Initially the symptoms are mild, usually on one side of the body, and may not require medical treatment. Resting tremor is a major characteristic of PD, and the most common presenting symptom, but some patients never develop it. Tremor may be the least disabling symptom, but is often the most embarrassing to the patient. Patients may keep their affected hand in their pocket, behind their back, or hold something to control the tremor, which may be more psychologically distressing than any physical limitation that it imposes.

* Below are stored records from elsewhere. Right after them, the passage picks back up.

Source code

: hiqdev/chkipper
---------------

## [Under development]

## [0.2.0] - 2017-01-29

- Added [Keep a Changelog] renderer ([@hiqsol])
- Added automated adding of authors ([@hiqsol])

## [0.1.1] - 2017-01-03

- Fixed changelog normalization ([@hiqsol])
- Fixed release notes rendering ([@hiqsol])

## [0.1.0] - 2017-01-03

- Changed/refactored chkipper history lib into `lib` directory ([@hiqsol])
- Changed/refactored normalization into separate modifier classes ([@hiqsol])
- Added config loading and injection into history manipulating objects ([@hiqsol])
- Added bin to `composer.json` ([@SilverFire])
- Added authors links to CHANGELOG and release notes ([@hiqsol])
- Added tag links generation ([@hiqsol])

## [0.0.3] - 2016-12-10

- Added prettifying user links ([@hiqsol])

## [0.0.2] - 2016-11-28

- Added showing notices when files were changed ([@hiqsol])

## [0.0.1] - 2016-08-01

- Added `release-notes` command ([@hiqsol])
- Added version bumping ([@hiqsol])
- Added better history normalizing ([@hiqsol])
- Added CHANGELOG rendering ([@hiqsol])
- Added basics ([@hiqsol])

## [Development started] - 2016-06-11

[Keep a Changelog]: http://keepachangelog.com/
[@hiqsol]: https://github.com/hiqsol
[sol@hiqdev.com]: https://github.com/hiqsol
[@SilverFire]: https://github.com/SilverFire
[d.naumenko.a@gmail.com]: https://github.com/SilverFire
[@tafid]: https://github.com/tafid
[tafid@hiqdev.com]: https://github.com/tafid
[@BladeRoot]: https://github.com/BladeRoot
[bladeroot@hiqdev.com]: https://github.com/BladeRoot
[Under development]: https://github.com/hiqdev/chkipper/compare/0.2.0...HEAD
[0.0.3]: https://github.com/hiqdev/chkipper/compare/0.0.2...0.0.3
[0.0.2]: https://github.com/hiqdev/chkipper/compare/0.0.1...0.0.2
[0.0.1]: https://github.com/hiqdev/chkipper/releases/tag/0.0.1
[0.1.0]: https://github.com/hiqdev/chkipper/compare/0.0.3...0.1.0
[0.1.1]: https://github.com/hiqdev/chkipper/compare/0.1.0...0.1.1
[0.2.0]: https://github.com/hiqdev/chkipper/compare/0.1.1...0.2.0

Over time, initial symptoms become worse. A mild tremor becomes more bothersome and more noticeable. Difficulties may develop with cutting food or handling utensils with the affected limb. Bradykinesia (slowness in movement) becomes a significant problem and the most disabling symptom. Slowness may interfere with daily routines; getting dressed, shaving or showering may take much of the day. Mobility is impaired and difficulty develops in getting into or out of a chair or a car, or turning over in bed. Walking is slower and there is a stooped posture, with the head and shoulders hanging forward. The voice becomes soft and monotone. A disturbance of balance may lead to falls. Handwriting becomes small ("micrographia") and illegible. Automatic movements, such as arm swing when walking, are reduced.

Symptoms may originally be restricted to one limb, but will typically spread over time to the other limb. Generally this progression is gradual, but the rate of progression varies in different patients.

It is not possible to predict with any confidence the likely course of the disease in an individual patient. The rate of progression and resulting level of disability vary from patient to patient. Some indication of the likely outcome in individual patients is provided by its progression since first being diagnosed, but this is only suggestive of the future course.